Stored data:

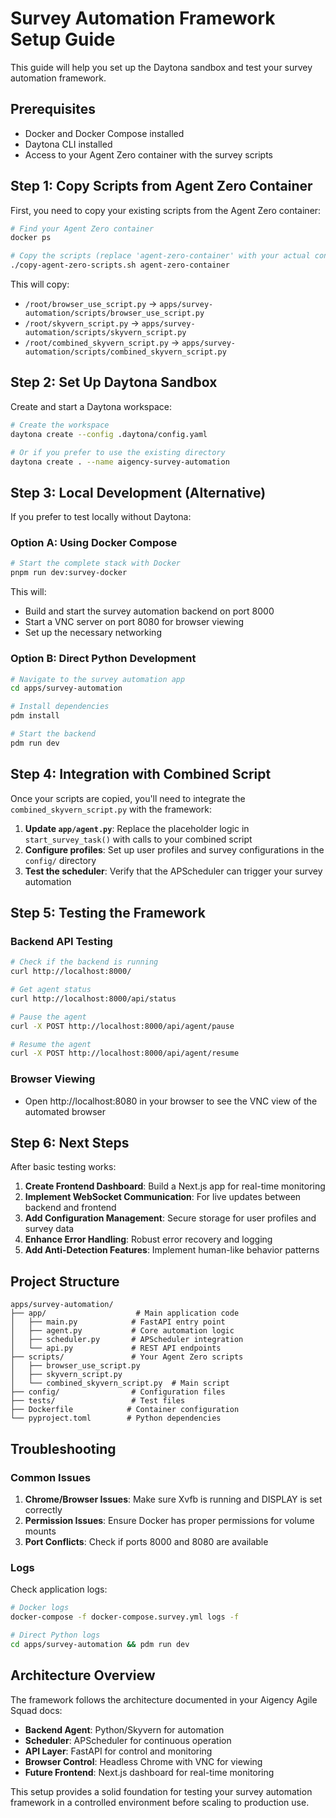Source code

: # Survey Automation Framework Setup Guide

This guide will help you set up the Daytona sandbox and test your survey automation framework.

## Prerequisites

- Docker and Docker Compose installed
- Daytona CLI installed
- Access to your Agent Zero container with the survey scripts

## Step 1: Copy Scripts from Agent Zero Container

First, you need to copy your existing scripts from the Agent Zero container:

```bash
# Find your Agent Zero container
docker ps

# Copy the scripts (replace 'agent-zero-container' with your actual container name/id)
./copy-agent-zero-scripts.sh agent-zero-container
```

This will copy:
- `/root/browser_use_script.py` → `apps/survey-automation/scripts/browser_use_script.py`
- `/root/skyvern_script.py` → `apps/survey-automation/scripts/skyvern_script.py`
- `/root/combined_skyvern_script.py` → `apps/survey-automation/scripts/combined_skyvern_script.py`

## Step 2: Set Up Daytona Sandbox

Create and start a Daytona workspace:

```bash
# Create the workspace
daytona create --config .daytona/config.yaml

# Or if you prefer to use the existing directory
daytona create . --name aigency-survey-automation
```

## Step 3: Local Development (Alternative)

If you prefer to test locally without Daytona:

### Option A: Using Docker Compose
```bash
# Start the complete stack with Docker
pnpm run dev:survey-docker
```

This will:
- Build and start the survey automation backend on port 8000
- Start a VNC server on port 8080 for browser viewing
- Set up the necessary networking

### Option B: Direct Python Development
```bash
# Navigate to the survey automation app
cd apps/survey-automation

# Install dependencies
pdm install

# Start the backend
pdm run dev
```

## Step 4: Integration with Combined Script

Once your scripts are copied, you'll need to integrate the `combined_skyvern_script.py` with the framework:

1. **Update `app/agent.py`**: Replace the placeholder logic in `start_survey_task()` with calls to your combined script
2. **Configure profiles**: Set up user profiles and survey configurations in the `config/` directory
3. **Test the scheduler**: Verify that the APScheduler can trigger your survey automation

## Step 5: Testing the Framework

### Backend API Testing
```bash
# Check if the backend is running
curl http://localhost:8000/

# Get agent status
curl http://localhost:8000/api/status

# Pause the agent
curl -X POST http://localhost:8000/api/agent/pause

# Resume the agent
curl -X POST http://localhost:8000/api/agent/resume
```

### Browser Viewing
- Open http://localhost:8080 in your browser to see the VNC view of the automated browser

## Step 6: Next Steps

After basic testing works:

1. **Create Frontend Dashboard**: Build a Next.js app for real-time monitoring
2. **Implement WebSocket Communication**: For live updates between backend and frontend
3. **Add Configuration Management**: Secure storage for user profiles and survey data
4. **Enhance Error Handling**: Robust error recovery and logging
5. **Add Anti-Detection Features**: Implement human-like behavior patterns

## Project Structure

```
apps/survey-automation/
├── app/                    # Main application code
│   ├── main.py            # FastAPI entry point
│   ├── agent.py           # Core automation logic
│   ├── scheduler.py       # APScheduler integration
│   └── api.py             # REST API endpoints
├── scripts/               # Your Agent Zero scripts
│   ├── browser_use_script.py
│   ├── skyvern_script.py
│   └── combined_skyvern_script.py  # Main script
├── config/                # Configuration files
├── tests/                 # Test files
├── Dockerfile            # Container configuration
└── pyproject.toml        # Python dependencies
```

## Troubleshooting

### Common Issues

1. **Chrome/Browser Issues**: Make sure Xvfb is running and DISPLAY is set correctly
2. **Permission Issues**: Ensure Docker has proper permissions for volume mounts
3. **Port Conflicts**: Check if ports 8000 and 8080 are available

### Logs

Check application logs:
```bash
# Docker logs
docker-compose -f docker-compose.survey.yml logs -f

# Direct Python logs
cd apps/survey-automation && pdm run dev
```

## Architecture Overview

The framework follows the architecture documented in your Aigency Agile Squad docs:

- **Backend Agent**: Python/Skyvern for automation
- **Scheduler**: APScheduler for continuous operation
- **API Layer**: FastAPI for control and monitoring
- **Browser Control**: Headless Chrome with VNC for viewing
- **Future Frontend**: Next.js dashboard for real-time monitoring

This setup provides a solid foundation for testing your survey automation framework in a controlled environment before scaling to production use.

> _What to work on_: Copy out every line of the records that the string "monitoring" appears in.

> _Answer below_:
1. **Create Frontend Dashboard**: Build a Next.js app for real-time monitoring
- **API Layer**: FastAPI for control and monitoring
- **Future Frontend**: Next.js dashboard for real-time monitoring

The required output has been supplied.